All three changes are to take effect with the January 2008 issue of the magazine, which will see circulation numbers drop from 10 million to 8 million.
"It's more cost-effective to let go [of] subscribers that are more expensive to get or keep, and at the same time we're serving our advertisers subscribers that are more valuable," said Eva Dillon, president of Reader's Digest inspiration and group publisher of Reader's Digest magazine.
"Our No. 1 priority is to build and run a more profitable, more successful business," Dillon continued. "In our opinion, all of these changes are really making the magazine more relevant and more of a player in today's changed media landscape."
The changes are part of a series of shake-ups instituted by Mary Berner, who became CEO of Reader's Digest Association in March. Berner has also hired new executives and made plans to push sales and advertising opportunities in other RDA titles.
The back cover of Reader's Digest has traditionally been reserved for art, but Dillon said advertiser interest in the space has been high for years. Replacing art with ads will be one facet of the full facelift planned for the magazine, which will be helmed by editor Jackie Leo.
Editors want to update the look and feel of Reader's Digest as well as some of the language. The redesign is an attempt to dispel the idea that the magazine is dated.
Reader's Digest, Pleasantville, NY, is published by the Reader's Digest Association. The magazine appears in 50 editions and 21 languages each month. Sister publications include Every Day with Rachael Ray and Taste of Home.
Rate-base reductions at Reader's Digest have been steady since 1999 when the magazine's circulation was at a high point of 15 million. Other magazines have undergone similar changes, including Time and TV Guide, which have cut rate bases in recent years in hopes of attaining higher-quality circulation.
Lower circulation numbers will free up funds for RDA's new digital initiative, for which the company will cut direct mail efforts and boost spending online. Digital acquisitions may target a new audience for the title's health content.

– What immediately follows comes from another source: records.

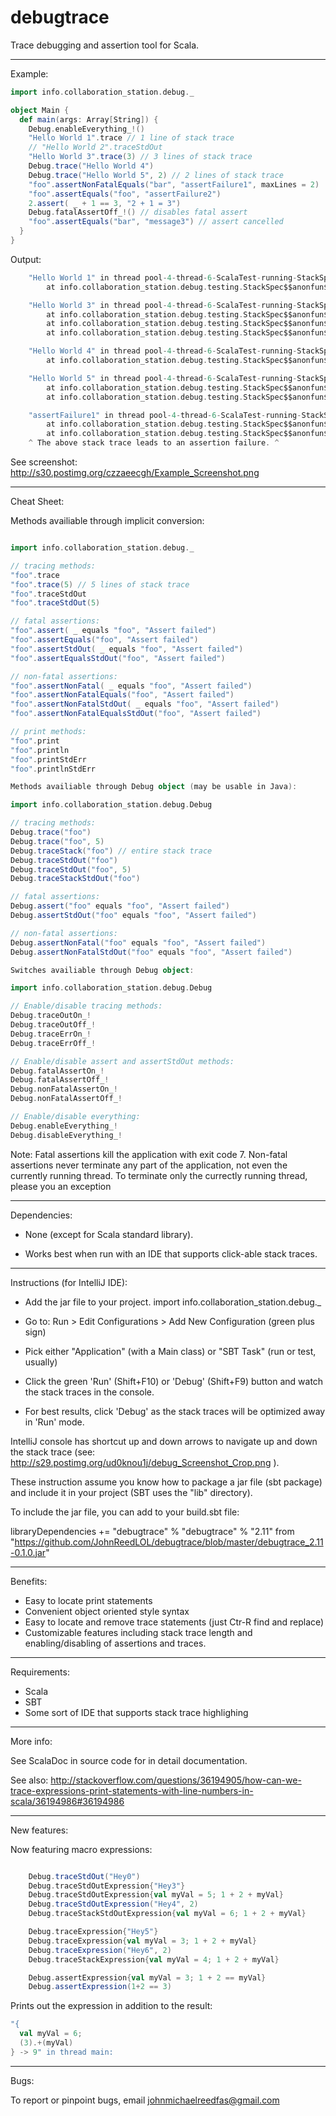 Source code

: # debugtrace
Trace debugging and assertion tool for Scala.

____________________________________________________________________________________________________________________

Example:

```scala
import info.collaboration_station.debug._

object Main {
  def main(args: Array[String]) {
    Debug.enableEverything_!()
    "Hello World 1".trace // 1 line of stack trace
    // "Hello World 2".traceStdOut
    "Hello World 3".trace(3) // 3 lines of stack trace
    Debug.trace("Hello World 4")
    Debug.trace("Hello World 5", 2) // 2 lines of stack trace
    "foo".assertNonFatalEquals("bar", "assertFailure1", maxLines = 2)
    "foo".assertEquals("foo", "assertFailure2")
    2.assert( _ + 1 == 3, "2 + 1 = 3")
    Debug.fatalAssertOff_!() // disables fatal assert
    "foo".assertEquals("bar", "message3") // assert cancelled
  }
}
```

Output:

```scala
	"Hello World 1" in thread pool-4-thread-6-ScalaTest-running-StackSpec:
		at info.collaboration_station.debug.testing.StackSpec$$anonfun$8.apply$mcV$sp(StackSpec.scala:149)

	"Hello World 3" in thread pool-4-thread-6-ScalaTest-running-StackSpec:
		at info.collaboration_station.debug.testing.StackSpec$$anonfun$8.apply$mcV$sp(StackSpec.scala:151)
		at info.collaboration_station.debug.testing.StackSpec$$anonfun$8.apply(StackSpec.scala:147)
		at info.collaboration_station.debug.testing.StackSpec$$anonfun$8.apply(StackSpec.scala:147)

	"Hello World 4" in thread pool-4-thread-6-ScalaTest-running-StackSpec:
		at info.collaboration_station.debug.testing.StackSpec$$anonfun$8.apply$mcV$sp(StackSpec.scala:152)

	"Hello World 5" in thread pool-4-thread-6-ScalaTest-running-StackSpec:
		at info.collaboration_station.debug.testing.StackSpec$$anonfun$8.apply$mcV$sp(StackSpec.scala:153)
		at info.collaboration_station.debug.testing.StackSpec$$anonfun$8.apply(StackSpec.scala:147)

	"assertFailure1" in thread pool-4-thread-6-ScalaTest-running-StackSpec:
		at info.collaboration_station.debug.testing.StackSpec$$anonfun$8.apply$mcV$sp(StackSpec.scala:154)
		at info.collaboration_station.debug.testing.StackSpec$$anonfun$8.apply(StackSpec.scala:147)
	^ The above stack trace leads to an assertion failure. ^
```

See screenshot: http://s30.postimg.org/czzaeecgh/Example_Screenshot.png

____________________________________________________________________________________________________________________
Cheat Sheet:

Methods availiable through implicit conversion:

```scala

import info.collaboration_station.debug._

// tracing methods:
"foo".trace
"foo".trace(5) // 5 lines of stack trace
"foo".traceStdOut
"foo".traceStdOut(5)

// fatal assertions:
"foo".assert( _ equals "foo", "Assert failed")
"foo".assertEquals("foo", "Assert failed")
"foo".assertStdOut( _ equals "foo", "Assert failed")
"foo".assertEqualsStdOut("foo", "Assert failed")

// non-fatal assertions:
"foo".assertNonFatal( _ equals "foo", "Assert failed")
"foo".assertNonFatalEquals("foo", "Assert failed")
"foo".assertNonFatalStdOut( _ equals "foo", "Assert failed")
"foo".assertNonFatalEqualsStdOut("foo", "Assert failed")

// print methods:
"foo".print
"foo".println
"foo".printStdErr
"foo".printlnStdErr

Methods availiable through Debug object (may be usable in Java):

import info.collaboration_station.debug.Debug

// tracing methods:
Debug.trace("foo")
Debug.trace("foo", 5)
Debug.traceStack("foo") // entire stack trace
Debug.traceStdOut("foo")
Debug.traceStdOut("foo", 5)
Debug.traceStackStdOut("foo")

// fatal assertions:
Debug.assert("foo" equals "foo", "Assert failed")
Debug.assertStdOut("foo" equals "foo", "Assert failed")

// non-fatal assertions:
Debug.assertNonFatal("foo" equals "foo", "Assert failed")
Debug.assertNonFatalStdOut("foo" equals "foo", "Assert failed")

Switches availiable through Debug object:

import info.collaboration_station.debug.Debug

// Enable/disable tracing methods:
Debug.traceOutOn_!
Debug.traceOutOff_!
Debug.traceErrOn_!
Debug.traceErrOff_!

// Enable/disable assert and assertStdOut methods:
Debug.fatalAssertOn_!
Debug.fatalAssertOff_!
Debug.nonFatalAssertOn_!
Debug.nonFatalAssertOff_!

// Enable/disable everything:
Debug.enableEverything_!
Debug.disableEverything_!

```

Note: Fatal assertions kill the application with exit code 7. Non-fatal assertions never terminate any part of the application, not even the currently running thread. To terminate only the currectly running thread, please you an exception

____________________________________________________________________________________________________________________

Dependencies:

- None (except for Scala standard library). 

- Works best when run with an IDE that supports click-able stack traces. 

____________________________________________________________________________________________________________________

Instructions (for IntelliJ IDE):

- Add the jar file to your project. import info.collaboration_station.debug._

- Go to: Run > Edit Configurations > Add New Configuration (green plus sign)

- Pick either "Application" (with a Main class) or "SBT Task" (run or test, usually)

- Click the green 'Run' (Shift+F10) or 'Debug' (Shift+F9) button and watch the stack traces in the console. 

- For best results, click 'Debug' as the stack traces will be optimized away in 'Run' mode. 
 
 
IntelliJ console has shortcut up and down arrows to navigate up and down the stack trace (see: http://s29.postimg.org/ud0knou1j/debug_Screenshot_Crop.png ).

These instruction assume you know how to package a jar file (sbt package) and include it in your project (SBT uses the "lib" directory).

To include the jar file, you can add to your build.sbt file: 

libraryDependencies += "debugtrace" % "debugtrace" % "2.11" from "https://github.com/JohnReedLOL/debugtrace/blob/master/debugtrace_2.11-0.1.0.jar"

____________________________________________________________________________________________________________________

Benefits:

- Easy to locate print statements
- Convenient object oriented style syntax
- Easy to locate and remove trace statements (just Ctr-R find and replace)
- Customizable features including stack trace length and enabling/disabling of assertions and traces.

____________________________________________________________________________________________________________________

Requirements:

- Scala
- SBT
- Some sort of IDE that supports stack trace highlighing

____________________________________________________________________________________________________________________

More info:

See ScalaDoc in source code for in detail documentation.

See also: http://stackoverflow.com/questions/36194905/how-can-we-trace-expressions-print-statements-with-line-numbers-in-scala/36194986#36194986

____________________________________________________________________________________________________________________

New features:

Now featuring macro expressions:

```scala

    Debug.traceStdOut("Hey0")
    Debug.traceStdOutExpression{"Hey3"}
    Debug.traceStdOutExpression{val myVal = 5; 1 + 2 + myVal}
    Debug.traceStdOutExpression("Hey4", 2)
    Debug.traceStackStdOutExpression{val myVal = 6; 1 + 2 + myVal}

    Debug.traceExpression{"Hey5"}
    Debug.traceExpression{val myVal = 3; 1 + 2 + myVal}
    Debug.traceExpression("Hey6", 2)
    Debug.traceStackExpression{val myVal = 4; 1 + 2 + myVal}

    Debug.assertExpression{val myVal = 3; 1 + 2 == myVal}
    Debug.assertExpression(1+2 == 3)

```

Prints out the expression in addition to the result:

```scala
"{
  val myVal = 6;
  (3).+(myVal)
} -> 9" in thread main:
```

____________________________________________________________________________________________________________________

Bugs:

To report or pinpoint bugs, email johnmichaelreedfas@gmail.com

Greater online offerings are expected to help Reader's Digest woo coveted younger readers. The most recent Spring MRI places median adult reader age at 51.7.
Future plans for the Reader's Digest Association include the 2008 launch of a China edition of Reader's Digest.
"Our main challenge will be keeping our core readers happy while opening the doors to invite new readers in," Dillon said. "When you have a magazine as large and with as dedicated a reader as this one, you want to take careful steps to make sure you're doing it exactly right, and that's what we're doing."